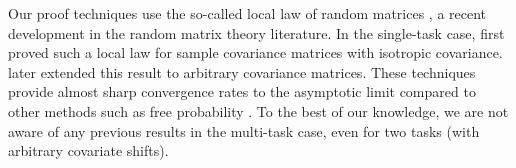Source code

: Our proof techniques use the so-called local law of random matrices \cite{erdos2017dynamical}, a recent development in the random matrix theory literature.
In the single-task case, \cite{isotropic} first proved such a local law for sample covariance matrices with isotropic covariance.
\cite{Anisotropic} later extended this result to arbitrary covariance matrices.
These techniques provide almost sharp convergence rates to the asymptotic limit compared to other methods such as free probability \cite{nica2006lectures}.
To the best of our knowledge, we are not aware of any previous results in the multi-task case, even for two tasks (with arbitrary covariate shifts).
++++++
- WHAT THE EXERCISE ASKS: All lines from the one that contains "In the single-task" to the end of the records above are to be copied exactly; leave out the rest.

- SOLVED PROBLEM:
In the single-task case, \cite{isotropic} first proved such a local law for sample covariance matrices with isotropic covariance.
\cite{Anisotropic} later extended this result to arbitrary covariance matrices.
These techniques provide almost sharp convergence rates to the asymptotic limit compared to other methods such as free probability \cite{nica2006lectures}.
To the best of our knowledge, we are not aware of any previous results in the multi-task case, even for two tasks (with arbitrary covariate shifts).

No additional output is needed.